CongressoCom os votos de 318 deputados federais e de 49 senadores, o Congresso Nacional derrubou o veto ao Projeto da Dosimetria (PL 2.162/2023), que vai reduzir as penas e facilitar a progressão de regime para os condenados pelos atos do dia 8 de janeiro (Vet 3/2026). 144 deputados e 24 senadores se manifestaram pela manutenção do veto. Antes da votação, o presidente Davi Alcolumbre declarou a prejudicialidade de 7 incisos da proposta para impedir que condenados por crimes hediondos e chefes de organizações criminosas fossem beneficiados. O relator, senador Esperidião Amin (PP-SC), afirmou que a revisão da dosimetria vai aliviar a condenação estabelecida pelo Supremo Tribunal Federal. Já o líder do governo no Congresso Nacional, senador Randolfe Rodrigues (PT-AP), não descartou recorrer ao STF, já que os crimes contra o Estado Democrático de Direito não são passíveis de redução de pena, anistia ou indulto.
Transcrição
318 deputados federais e 49 senadores votaram pela derrubada do veto ao projeto da dosimetria, que vai reduzir as penas e facilitar a progressão de regime para os condenados pelos atos do dia 8 de janeiro. manifestaram pela manutenção do veto 144 deputados e 24 senadores. Aprovada no final do ano passado e vetada em janeiro deste ano pelo presidente Lula, a proposta impede a soma das punições para crimes parecidos, no caso os de tentativa de abolição do Estado Democrático de Direito e de golpe de Estado, prevalecendo a pena maior. Antes da apreciação, o presidente do Congresso Nacional e do Senado, Davi Alcolumbre, anunciou a prejudicialidade, ou seja, a anulação de sete incisos do projeto de lei que poderiam beneficiar condenados por crimes hediondos, chefes de organização criminosa e integrantes de milícia privada. Davi Alcolumbre esclareceu que a Lei Antifacção, em vigor desde março, poderia ser afrouxada pelo PL da Dosimetria, que foi aprovado no final do ano passado.

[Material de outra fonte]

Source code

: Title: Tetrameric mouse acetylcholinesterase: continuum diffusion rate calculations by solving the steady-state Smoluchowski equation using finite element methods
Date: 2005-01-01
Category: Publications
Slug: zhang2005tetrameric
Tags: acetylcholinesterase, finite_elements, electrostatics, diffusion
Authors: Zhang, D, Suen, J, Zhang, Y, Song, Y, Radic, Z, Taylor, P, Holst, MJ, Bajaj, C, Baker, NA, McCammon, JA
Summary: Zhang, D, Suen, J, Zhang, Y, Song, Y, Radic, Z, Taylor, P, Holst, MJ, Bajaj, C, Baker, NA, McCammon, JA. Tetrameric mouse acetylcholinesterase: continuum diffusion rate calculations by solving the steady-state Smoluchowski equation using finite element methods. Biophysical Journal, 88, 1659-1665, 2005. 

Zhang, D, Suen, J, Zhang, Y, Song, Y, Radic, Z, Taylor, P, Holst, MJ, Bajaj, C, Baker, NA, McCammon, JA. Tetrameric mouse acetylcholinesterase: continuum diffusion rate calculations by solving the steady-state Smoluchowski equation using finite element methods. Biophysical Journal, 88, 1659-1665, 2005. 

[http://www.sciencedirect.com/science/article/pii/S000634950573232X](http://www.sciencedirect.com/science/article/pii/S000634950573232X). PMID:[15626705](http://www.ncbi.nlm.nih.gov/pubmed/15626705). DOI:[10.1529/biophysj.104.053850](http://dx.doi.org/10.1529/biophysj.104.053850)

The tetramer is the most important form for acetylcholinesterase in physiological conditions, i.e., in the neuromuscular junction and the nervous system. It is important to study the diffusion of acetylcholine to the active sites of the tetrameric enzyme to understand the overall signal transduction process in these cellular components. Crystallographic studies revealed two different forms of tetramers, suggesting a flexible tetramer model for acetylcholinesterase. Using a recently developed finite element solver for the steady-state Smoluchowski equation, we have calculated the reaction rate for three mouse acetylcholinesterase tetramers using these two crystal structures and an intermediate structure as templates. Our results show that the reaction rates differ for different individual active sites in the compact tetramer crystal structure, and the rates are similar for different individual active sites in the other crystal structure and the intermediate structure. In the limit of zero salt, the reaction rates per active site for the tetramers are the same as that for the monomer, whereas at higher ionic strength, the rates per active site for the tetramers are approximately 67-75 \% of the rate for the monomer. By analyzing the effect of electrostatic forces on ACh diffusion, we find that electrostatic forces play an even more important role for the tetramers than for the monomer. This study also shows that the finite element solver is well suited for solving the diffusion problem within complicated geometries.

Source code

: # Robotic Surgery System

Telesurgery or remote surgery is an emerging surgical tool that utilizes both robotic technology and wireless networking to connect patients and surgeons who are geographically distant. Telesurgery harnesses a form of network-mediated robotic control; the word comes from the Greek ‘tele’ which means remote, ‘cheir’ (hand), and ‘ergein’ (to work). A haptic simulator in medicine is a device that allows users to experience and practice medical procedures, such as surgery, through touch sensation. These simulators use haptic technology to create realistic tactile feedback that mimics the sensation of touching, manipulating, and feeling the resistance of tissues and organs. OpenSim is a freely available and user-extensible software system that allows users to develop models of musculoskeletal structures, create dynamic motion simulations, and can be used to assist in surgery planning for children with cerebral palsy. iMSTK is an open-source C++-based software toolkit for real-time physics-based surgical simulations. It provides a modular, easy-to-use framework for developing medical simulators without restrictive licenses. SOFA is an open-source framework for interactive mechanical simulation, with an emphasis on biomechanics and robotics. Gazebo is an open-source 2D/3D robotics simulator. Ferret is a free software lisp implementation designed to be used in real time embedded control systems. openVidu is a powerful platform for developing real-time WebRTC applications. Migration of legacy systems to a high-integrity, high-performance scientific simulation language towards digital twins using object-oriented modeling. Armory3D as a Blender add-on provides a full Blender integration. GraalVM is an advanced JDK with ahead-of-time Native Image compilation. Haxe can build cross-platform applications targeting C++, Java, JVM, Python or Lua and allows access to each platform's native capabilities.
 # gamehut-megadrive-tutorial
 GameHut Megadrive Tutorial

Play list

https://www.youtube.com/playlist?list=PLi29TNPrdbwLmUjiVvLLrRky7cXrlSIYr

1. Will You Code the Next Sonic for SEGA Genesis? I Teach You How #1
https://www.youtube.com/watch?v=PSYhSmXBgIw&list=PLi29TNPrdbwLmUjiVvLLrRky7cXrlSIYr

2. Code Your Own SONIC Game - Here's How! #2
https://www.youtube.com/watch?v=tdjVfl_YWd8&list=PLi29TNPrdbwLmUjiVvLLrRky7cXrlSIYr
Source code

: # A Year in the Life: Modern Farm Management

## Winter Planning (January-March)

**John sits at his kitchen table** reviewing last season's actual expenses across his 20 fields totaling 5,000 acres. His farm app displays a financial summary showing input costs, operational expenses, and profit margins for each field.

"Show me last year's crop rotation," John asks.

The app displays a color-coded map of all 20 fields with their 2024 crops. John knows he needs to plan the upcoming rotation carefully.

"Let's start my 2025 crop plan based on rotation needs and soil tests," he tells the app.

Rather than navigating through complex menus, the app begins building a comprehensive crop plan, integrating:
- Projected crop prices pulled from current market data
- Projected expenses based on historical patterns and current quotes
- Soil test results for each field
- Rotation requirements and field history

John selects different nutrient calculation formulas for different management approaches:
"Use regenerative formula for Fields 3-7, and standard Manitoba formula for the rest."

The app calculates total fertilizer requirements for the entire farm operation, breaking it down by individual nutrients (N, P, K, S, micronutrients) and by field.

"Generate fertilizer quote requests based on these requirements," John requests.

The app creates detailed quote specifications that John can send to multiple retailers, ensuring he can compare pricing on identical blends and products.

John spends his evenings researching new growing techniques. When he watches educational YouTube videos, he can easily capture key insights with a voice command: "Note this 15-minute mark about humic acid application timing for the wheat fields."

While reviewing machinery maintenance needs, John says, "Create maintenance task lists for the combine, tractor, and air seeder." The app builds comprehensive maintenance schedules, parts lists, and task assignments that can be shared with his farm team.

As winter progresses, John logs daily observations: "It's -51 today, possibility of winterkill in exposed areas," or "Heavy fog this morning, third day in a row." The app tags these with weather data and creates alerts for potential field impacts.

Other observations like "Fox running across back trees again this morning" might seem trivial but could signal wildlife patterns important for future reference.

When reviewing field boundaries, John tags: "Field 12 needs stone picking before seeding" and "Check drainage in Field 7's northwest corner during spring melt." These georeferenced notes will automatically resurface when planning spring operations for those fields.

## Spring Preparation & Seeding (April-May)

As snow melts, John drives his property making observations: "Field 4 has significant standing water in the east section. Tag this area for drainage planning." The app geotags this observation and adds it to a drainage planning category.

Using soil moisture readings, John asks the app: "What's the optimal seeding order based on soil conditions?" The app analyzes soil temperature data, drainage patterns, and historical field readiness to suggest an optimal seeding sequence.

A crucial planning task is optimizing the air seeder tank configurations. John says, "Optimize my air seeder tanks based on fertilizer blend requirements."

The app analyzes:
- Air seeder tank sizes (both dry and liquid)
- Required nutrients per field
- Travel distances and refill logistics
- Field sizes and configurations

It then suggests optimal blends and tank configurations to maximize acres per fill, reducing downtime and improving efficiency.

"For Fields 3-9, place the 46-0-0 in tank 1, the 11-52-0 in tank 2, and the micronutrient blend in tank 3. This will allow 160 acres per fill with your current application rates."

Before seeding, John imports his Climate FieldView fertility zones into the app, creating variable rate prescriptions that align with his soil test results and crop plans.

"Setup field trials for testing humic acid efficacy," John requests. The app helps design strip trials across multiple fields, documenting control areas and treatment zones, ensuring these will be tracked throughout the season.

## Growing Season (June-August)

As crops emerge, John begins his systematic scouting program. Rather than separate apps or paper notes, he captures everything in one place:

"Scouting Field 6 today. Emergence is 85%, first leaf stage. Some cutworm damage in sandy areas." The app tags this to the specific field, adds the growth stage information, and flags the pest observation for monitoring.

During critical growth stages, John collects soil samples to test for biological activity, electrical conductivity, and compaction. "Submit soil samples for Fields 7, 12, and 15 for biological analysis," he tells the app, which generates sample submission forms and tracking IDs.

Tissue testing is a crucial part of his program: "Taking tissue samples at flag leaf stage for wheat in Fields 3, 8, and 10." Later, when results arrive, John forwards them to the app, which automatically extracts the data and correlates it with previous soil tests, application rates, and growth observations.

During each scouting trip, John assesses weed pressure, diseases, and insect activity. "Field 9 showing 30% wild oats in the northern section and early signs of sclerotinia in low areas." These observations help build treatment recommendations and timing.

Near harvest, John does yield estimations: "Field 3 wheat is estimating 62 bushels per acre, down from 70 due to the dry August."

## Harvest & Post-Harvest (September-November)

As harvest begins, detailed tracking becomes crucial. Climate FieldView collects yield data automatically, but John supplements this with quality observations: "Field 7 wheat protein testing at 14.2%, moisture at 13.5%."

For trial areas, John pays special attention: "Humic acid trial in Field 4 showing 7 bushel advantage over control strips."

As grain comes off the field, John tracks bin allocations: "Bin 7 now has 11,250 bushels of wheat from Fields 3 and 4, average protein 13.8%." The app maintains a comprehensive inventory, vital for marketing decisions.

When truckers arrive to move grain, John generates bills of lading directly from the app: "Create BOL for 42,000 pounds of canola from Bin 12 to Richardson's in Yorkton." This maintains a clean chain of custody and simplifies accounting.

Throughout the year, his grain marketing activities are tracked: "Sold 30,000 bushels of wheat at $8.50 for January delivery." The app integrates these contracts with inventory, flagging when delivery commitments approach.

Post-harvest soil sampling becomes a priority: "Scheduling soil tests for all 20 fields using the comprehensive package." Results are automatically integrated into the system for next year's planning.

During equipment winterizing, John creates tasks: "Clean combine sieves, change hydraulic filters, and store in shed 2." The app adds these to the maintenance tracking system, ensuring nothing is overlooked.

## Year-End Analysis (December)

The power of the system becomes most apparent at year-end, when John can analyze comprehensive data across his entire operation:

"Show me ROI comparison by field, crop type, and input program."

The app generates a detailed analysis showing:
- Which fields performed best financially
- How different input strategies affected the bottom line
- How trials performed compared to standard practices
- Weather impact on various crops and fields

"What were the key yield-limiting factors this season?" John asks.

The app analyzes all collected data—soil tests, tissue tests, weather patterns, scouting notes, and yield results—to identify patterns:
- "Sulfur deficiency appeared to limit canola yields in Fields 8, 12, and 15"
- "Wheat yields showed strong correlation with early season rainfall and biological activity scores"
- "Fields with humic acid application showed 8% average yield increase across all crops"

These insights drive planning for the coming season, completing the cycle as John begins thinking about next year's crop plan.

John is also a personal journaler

(pres. Davi Alcolumbre) "Essas normas, caso tivessem o seu veto derrubado, revogariam as novas regras de progressão de regime trazidas pela Lei Antifacção. Esse cenário representaria uma invalidação da recente manifestação de vontade do Congresso Nacional acerca desta matéria, bem como significaria um passo atrás nas ações de combate à criminalidade, em especial ao feminicídio e ao crime organizado". O relator do projeto, senador Esperidião Amin, do Progressistas de Santa Catarina, afirmou que a retirada dos artigos do projeto vai impedir que outros condenados sejam beneficiados pela redução de penas.
(sen. Esperidião Amin) "A derrubada do veto à dosimetria é indispensável para aliviar essa narrativa que resultou em penas absurdas. Então, o que nós explicamos aqui, o presidente Davi Alcolumbre, é que não existe possibilidade de a dosimetria alcançar crimes hediondos ou crimes que tiveram as suas penas agravadas pela Lei Antifacção".
O líder do governo no Congresso Nacional, senador Randolfe Rodrigues, do PT do Amapá, disse que o Palácio do Planalto poderá recorrer ao Supremo Tribunal Federal contra a derrubada do veto.
(sen. Randolfe Rodrigues) "Isso é um debate posterior. Nenhuma hipótese é descartada, inclusive essa, porque se trata de crime contra o Estado Democrático de Direito. Então, claramente são insuscetíveis de redução de pena, de anistia ou de indulto conforme prevê a Constituição".
Apesar da derrubada do veto, a redução das penas não será automática. Os advogados de cada um dos réus deverá solicitar ao Supremo Tribunal Federal a revisão da sentença com base nas novas regras. Pelo menos 190 condenados pelos atos do dia 8 de janeiro poderão ser beneficiados, incluindo o ex-presidente Jair Bolsonaro. Da Rádio Senado, Hérica Christian.